Lydia Perkins was born in New Hampshire in 1640. She married Eliakim Wardell (also known as Wardwell) on October 17, 1659. The Wardells were to become Quakers and suffered much persecution from the Puritan authorities as a result. Richard Hallowell[1] gives the following account of her experience:

Lydia Wardwell was married to Eliakim, October 17, 1659. She also was a Puritan, and a church-member to the manor born, being the daughter of Isaac Perkins, who was a freeman of the colony. She is described as "a young and tender, chaste woman," and was no doubt such. She became a Quaker, with her husband, and in a loyal, wifely way had shared the trials and sufferings to which they had been doomed during the few years of their married life. She knew the story of Ann Austin and Mary Fisher; she probably had witnessed the flogging of her own friends, Ann Coleman, Mary Tomkins, and Alice Ambrose, and had heard the laughter of the Christian under her eyes ; the rapacious church tithe dealer and pious magistrates had stripped her home of even the grass that grew in the meadow. The burden laid upon this bride was too heavy for her young spirit, and, in the light of a subsequent event, it is reasonable to suppose that it produced mental aberration. The original narrator of her sad experience states that while these troubles fell thick and fast and heavily upon her, she was repeatedly sent for, to go to church, " to give a reason " for her separation from it. Pestered and goaded by these demands, and probably with an imagination disordered by her sufferings, she answered a summons in May, 1663, by disrobing her body and, in this condition, entering the church. It was "exceeding hard," the narrator says, " to her modest and shamefaced disposition," to pass through this terrible ordeal. She went thus as a " sign " of the spiritual nakedness of her persecutors. This strange and dreadful scene occurred at the church in Newbury. The sequel is far more shocking to us than the deed itself. The poor soul was arrested and on the 5th of May, 1663, was sentenced by the court at Ipswich to " be severely whipped and pay costs and fees to the marshall of Hampton for bringing her, 10s. 6d. and fees, 2s. 6d." In accordance with this sentence " she was tied to the fence post of the tavern . . . stripped from her waist upwards, with her naked breasts to the splinters of the posts and then sorely lashed with twenty or thirty cruel stripes."

Owen Picton [2] provides a different viewpoint of the events:

The couple on April 8, 1662, was fined for absence from church for 26 Sabbaths.

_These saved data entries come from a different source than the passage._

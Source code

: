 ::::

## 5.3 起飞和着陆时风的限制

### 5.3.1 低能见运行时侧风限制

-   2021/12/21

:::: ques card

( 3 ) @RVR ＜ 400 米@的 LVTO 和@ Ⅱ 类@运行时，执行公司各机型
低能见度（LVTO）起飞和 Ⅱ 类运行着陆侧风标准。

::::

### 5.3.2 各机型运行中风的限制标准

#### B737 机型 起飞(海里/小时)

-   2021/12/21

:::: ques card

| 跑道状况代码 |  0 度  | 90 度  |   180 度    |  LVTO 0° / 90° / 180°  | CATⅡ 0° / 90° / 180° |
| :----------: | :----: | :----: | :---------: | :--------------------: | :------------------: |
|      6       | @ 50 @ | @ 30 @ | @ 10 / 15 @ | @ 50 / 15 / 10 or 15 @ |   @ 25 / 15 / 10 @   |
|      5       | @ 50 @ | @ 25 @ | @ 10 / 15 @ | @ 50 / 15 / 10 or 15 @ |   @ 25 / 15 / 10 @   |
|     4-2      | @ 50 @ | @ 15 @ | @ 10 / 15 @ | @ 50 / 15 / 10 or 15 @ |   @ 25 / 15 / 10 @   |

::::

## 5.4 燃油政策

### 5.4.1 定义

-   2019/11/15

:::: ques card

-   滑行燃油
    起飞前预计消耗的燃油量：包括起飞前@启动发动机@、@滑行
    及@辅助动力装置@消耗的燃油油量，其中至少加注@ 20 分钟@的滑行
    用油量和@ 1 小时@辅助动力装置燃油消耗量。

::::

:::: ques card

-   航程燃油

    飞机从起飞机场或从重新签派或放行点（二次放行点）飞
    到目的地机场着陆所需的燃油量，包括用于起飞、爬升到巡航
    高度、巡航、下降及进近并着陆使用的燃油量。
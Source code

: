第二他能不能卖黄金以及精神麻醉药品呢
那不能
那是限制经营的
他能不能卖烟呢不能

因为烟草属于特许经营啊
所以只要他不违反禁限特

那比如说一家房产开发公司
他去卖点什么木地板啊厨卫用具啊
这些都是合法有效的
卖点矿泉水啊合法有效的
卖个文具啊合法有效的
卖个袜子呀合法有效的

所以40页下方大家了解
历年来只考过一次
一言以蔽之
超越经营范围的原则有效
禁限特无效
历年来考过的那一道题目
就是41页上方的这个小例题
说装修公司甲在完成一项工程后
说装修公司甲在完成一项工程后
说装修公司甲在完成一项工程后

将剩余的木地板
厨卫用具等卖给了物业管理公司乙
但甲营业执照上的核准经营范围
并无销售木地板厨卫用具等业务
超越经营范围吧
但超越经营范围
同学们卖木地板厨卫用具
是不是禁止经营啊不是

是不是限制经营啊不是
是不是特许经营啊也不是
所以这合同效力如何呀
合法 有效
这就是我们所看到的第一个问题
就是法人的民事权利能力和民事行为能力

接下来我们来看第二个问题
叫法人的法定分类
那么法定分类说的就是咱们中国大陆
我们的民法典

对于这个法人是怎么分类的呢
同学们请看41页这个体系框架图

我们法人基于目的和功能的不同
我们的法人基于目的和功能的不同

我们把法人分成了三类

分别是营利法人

They both knew of at least three women who had refused to attend church and the women had been stripped naked to the waist, , tied to a cart, and, though the weather was "bitter cold,"were paraded around several local towns. On arrival at each town the women were cruelly whipped. At Dover, while the flogging was being administered, the Rev. Mr. Rayner "stood and looked and laughed at it," whereupon Eliakim Wardwell, who was also present, complained to the reverend for his brutality. Our Lydia Perkins Wardwell was then called on May 5, 1663 to church for not attending church and she knew this was going to happen to her.
What would you do? Her solution was to strip naked to the waist and proceed into church. This caused the church officials to react by taking her to Ipswich, Massachusetts for trial. They condemned her to be stripped to the waist, tied to a rough splintery post in front of an Ipswich tavern, with her naked chests to the splinters of the post, whipping her 20 or 30 times, which tore her bosom as she writhed under the lash, and she was "lashed to the satisfaction of the crowd of onlookers" in front of an Ipswich tavern.
Lydia Perkins and her husband Eliakim Wardwell then moved to Shrewsbury, New Jersey. The Wardells became martyrs to the Quaker cause. They both became community leaders, organizing the Quaker migration to New Jersey. The Quaker Meeting House at Shrewsbury, New Jersey predated William Penn's experiment by a number of years and was there 25 years before the Flushing meeting house on Long Island, the first in New York." Lydia (Perkins) Wardwell then in 1692 had a Brother-in-Law Samuel Wardwell hung at Salem for Witchcraft.


Notes

May 5, 113, Lydia Perkins Wardell, of Hampton, wife of Eliakim Wardwell, went naked[3] into the Newbury Meeting House "In consideration of their mizerable condition who were blinded by ignorance and superstition, tho it was exceedingly hard to her modes and shamefaced disposition." SHe was had to Ipswich for trial and condemned to be "tyed to the fence post of the Ipswich tavern and lashed with 20 or 30 stripes. Lydia Perkins

Quaker Protestor Quakers were persecuted for their religion in colonial Boston. It took an explicit written order by King Charles II in 1661 to prevent the execution of Quakers here. Their capital crime was practicing a different religion than what was mandated by the state. In November 1675, a law was passed barring Quaker meetings. In April 1677, a law was passed that authorized constables to break into private dwellings to arrest Quakers and those entertaining Quakers. Scorn and intolerance of Quakers continued in Boston until the early 1700s. The following describes a bizarre protest by a group of Quakers in 1677:

In the late Spring of 1677 there came to Boston from Barbados, the English colony in the West Indies, a Quaker.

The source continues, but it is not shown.